● **Required action**:
The answer must consist of every line from the entries that holds the word "сети".

● **Data for this task**:
▼▼▼

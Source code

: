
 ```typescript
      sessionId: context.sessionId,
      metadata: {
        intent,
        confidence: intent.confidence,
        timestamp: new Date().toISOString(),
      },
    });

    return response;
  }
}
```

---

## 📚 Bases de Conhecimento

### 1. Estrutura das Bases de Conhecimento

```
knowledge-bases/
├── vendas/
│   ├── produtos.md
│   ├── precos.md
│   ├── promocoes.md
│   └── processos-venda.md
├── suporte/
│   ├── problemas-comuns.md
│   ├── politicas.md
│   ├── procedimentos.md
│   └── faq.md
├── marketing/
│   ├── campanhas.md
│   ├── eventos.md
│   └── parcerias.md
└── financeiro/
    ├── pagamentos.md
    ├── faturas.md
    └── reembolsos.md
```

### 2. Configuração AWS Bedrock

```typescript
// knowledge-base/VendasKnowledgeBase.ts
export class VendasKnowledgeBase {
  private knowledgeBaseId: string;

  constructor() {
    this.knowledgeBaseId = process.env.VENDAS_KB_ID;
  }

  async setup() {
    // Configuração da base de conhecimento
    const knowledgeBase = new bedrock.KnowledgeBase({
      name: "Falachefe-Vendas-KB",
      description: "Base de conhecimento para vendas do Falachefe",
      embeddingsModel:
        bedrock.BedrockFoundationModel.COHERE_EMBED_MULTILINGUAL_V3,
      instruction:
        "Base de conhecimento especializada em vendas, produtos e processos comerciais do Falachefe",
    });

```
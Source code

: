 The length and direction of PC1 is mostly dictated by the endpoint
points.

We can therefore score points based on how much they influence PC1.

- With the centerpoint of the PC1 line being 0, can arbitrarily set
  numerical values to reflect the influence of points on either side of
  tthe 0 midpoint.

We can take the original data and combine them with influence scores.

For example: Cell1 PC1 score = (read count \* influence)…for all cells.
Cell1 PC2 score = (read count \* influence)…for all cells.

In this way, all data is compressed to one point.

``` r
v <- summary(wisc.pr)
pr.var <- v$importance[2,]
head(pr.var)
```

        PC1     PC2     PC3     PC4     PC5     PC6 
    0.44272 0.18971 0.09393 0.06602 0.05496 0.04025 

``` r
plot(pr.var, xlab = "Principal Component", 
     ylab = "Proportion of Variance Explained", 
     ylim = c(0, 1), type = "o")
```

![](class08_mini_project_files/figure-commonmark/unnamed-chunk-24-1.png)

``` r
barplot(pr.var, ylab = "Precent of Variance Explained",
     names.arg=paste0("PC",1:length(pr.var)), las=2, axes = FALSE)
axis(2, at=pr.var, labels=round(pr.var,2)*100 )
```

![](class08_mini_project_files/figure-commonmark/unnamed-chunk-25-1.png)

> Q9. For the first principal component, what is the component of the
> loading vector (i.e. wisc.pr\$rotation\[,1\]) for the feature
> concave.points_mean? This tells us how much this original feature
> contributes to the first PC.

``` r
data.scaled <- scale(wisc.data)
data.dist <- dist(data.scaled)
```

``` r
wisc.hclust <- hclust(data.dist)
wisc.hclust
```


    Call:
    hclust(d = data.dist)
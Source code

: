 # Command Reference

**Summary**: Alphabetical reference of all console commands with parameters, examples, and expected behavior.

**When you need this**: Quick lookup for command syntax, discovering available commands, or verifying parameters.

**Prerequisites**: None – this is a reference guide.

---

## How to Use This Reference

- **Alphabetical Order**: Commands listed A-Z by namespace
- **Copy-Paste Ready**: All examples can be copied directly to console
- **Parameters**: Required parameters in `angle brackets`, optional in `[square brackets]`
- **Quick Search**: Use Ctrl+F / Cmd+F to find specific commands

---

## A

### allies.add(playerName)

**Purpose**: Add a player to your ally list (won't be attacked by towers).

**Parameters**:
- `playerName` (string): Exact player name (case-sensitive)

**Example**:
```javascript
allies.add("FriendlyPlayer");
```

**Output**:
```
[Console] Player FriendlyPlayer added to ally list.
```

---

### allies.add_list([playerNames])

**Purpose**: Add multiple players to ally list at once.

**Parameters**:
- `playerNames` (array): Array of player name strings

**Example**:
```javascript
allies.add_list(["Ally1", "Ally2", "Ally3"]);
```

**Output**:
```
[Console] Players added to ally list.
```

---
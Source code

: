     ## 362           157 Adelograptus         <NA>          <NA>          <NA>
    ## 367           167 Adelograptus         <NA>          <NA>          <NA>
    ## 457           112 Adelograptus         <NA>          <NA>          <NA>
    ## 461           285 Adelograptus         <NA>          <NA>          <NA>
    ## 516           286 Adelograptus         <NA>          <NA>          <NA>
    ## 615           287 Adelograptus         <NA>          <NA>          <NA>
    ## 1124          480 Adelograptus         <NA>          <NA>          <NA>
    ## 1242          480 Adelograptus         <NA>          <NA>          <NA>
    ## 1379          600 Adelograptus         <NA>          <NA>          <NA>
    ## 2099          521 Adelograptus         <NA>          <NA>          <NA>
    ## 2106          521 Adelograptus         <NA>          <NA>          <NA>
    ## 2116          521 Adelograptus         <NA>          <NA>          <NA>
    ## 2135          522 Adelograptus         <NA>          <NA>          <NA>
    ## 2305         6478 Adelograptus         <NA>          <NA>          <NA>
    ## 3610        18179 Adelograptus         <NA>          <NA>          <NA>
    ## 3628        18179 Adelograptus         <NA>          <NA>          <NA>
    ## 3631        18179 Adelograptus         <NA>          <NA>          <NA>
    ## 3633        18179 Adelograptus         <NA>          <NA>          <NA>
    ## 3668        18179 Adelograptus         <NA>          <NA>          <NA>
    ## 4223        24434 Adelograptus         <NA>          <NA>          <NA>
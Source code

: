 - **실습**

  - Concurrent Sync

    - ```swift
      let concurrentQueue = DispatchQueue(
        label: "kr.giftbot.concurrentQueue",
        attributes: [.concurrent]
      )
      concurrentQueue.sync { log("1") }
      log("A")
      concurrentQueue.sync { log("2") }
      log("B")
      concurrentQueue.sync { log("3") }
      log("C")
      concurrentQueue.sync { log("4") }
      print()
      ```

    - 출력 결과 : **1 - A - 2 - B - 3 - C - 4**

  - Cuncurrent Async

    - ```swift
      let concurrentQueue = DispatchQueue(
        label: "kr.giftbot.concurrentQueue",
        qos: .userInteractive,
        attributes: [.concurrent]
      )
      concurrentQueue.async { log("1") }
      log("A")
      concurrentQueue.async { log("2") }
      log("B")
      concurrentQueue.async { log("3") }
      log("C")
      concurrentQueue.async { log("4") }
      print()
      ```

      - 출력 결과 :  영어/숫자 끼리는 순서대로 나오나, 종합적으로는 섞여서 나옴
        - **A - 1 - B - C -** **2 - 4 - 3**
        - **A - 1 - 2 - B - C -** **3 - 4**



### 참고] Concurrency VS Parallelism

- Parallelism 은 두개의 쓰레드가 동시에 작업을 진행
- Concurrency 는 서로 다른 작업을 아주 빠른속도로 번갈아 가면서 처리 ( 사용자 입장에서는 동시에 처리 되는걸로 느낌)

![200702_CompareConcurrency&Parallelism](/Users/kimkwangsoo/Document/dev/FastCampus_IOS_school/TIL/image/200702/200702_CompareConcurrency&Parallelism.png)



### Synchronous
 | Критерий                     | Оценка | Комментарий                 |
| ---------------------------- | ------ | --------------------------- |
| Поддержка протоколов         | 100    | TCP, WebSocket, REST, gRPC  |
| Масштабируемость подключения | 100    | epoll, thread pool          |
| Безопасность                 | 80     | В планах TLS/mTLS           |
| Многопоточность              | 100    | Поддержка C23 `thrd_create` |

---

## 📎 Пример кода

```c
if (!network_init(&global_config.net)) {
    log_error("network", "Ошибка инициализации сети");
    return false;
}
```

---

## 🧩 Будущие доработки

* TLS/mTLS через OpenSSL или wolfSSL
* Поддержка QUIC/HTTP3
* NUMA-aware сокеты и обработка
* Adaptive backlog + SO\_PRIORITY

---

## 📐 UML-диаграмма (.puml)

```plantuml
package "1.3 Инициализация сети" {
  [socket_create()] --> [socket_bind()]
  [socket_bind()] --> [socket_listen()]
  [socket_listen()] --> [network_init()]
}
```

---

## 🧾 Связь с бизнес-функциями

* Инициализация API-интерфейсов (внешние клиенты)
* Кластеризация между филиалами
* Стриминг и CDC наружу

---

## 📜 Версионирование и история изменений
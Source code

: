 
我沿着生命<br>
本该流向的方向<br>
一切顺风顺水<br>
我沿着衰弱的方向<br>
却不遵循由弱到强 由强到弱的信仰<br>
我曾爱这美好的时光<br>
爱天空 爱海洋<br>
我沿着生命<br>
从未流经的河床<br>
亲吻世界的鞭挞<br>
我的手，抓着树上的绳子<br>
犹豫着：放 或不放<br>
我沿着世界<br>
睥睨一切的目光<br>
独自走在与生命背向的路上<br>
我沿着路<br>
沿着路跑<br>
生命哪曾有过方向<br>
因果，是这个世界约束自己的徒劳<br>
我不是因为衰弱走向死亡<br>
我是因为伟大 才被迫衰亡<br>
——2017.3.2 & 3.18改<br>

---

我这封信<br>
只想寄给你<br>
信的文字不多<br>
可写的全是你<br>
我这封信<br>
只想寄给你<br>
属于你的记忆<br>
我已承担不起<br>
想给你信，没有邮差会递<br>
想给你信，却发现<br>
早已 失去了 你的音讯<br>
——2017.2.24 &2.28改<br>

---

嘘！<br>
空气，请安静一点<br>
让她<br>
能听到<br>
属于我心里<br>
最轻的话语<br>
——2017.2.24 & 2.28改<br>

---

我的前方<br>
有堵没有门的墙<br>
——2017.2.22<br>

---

▲▲▲

● **Solution to the exercise**:
    log_error("network", "Ошибка инициализации сети");
package "1.3 Инициализация сети" {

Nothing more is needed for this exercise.